This information lives in the stats object returned in the participant data.
Runes are labelled perk0
to perk6
, and are IDs for the runes used during the game. statPerk0
to statPerk2
, aren’t documented by Riot, but due to existing game knowledge, I know that these are part of the rune page, giving small bonus stats for the game.
"stats": {
// K/D/A ratio may allow for some pattern recognition
"kills": 2,
"deaths": 2,
"assists": 2,
// Items bought may have patterns
"item0": 3052,
"item1": 3074,
"item2": 0,
"item3": 0,
"item4": 0,
"item5": 0,
"item6": 3340,
// Which rune types were used, this isn't that interesting
"perkPrimaryStyle": 8100,
"perkSubStyle": 8000,
// Runes used
"perk0": 8112,
"perk1": 8139,
"perk2": 8138,
"perk3": 8135,
"perk4": 9111,
"perk5": 8014,
"statPerk0": 5005,
"statPerk1": 5008,
"statPerk2": 5002,
// There may be some threshold in the number of minions killed that we can look for patterns with
"totalMinionsKilled": 26,
// Stats related to wards, I wonder if any of the bots will have placed wards?
"visionWardsBoughtInGame": 0,
"sightWardsBoughtInGame": 0,
"visionScore": 0,
"wardsKilled": 0,
"wardsPlaced": 0
},
It’s back to Data Dragon we go, this time looking at the item list. There doesn’t seem to be a public page to view rune data, so I’ll instead download the entire data library, since I prefer to use a local copy of the data over requesting it from the web on application start.
So that’s all my ducks in a row. In order to see if we’ve found a bot:
An outlier in any of this criteria should not determine whether we stop an investigation, but rather should individually increase or decrease our confidence that we’ve found a black market account.
I’m choosing to tackle data loading first, purely out of personal preference. I believe that focusing on data first gives you a strong foundation to build your application on, as you have a deeper understanding of the shape of your expected input and output and provides an opportunity to spot problems as early as possible.

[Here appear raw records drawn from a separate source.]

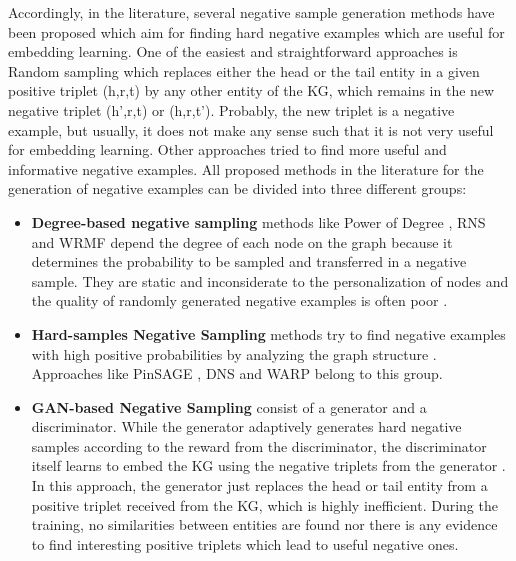 Accordingly, in the literature, several negative sample generation methods have been proposed which aim for finding hard negative examples which are useful for embedding learning.
One of the easiest and straightforward approaches is Random sampling which replaces either the head or the tail entity in a given positive triplet (h,r,t) by any other entity of the KG, which remains in the new negative triplet (h’,r,t) or (h,r,t’). Probably, the new triplet is a negative example, but usually, it does not make any sense such that it is not very useful for embedding learning.
Other approaches tried to find more useful and informative negative examples.
All proposed methods in the literature for the generation of negative examples can be divided into three different groups:

\begin{itemize}
    \item 
    \textbf{Degree-based negative sampling} methods like Power of Degree \cite{MikolovSCCD13}, \ac{RNS}\cite{Dupre2018Word2vec} and \ac{WRMF} \cite{Hu2008Collaborative} depend the degree of each node on the graph because it determines the probability to be sampled and transferred in a negative sample.
    They are static and inconsiderate to the personalization of nodes \cite{MCNS} and the quality of randomly generated negative examples is often poor \cite{cai2017kbgan}.
    
    \item 
    \textbf{Hard-samples Negative Sampling} methods try to find negative examples with high positive probabilities by analyzing the graph structure \cite{MCNS}. 
    Approaches like PinSAGE \cite{PinSAGE}, \ac{DNS} \cite{DNS} and \ac{WARP} \cite{WARP} belong to this group.
    
    \item 
    \textbf{\ac{GAN}-based Negative Sampling} consist of a generator and a discriminator. 
    While the generator adaptively generates hard negative samples according to the reward from the discriminator, the discriminator itself learns to embed the \ac{KG} using the negative triplets from the generator \cite{wang2018incorporating}.
    In this approach, the generator just replaces the head or tail entity from a positive triplet received from the \ac{KG}, which is highly inefficient.
    During the training, no similarities between entities are found nor there is any evidence to find interesting positive triplets which lead to useful negative ones.
\end{itemize}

So here’s a small JSON utility to help me load the static data from disk
using System.IO;
using Newtonsoft.Json;
namespace Casshan
{
internal static class JsonUtil
{
public static T LoadJsonFromFile<T>(string path) where T : class
{
if (!File.Exists(path))
{
throw new FileNotFoundException($"File at path {path} was not found");
}
var fileText = File.ReadAllText(path);
return JsonConvert.DeserializeObject<T>(fileText);
}
}
}
Next we need something to actually load. This is how the rune data is laid out for us:
Here’s an example, using the first rune type from the data file:
{
"id": 8100,
"key": "Domination",
"icon": "perk-images/Styles/7200_Domination.png",
"name": "Domination",
"slots": [
{
"runes": [
{
"id": 8112,
"key": "Electrocute",
"icon": "perk-images/Styles/Domination/Electrocute/Electrocute.png",
"name": "Electrocute",
"shortDesc": "<snip>",
"longDesc": "<snip>"
},
...etc
]
},
{
"runes": [
...etc
]
},
{
"runes": [
...etc
]
},
{
"runes": [
...etc
]
}
]
},
This is a lot of data that we don’t actually want, all we really want is a mapping of rune IDs to rune names. We have a couple of options, NewtonsoftJSON allows us to write bindings to navigate the tree and only serialize the parts that we care about. This also allows us to easily load more data should we decide that we want it in the future.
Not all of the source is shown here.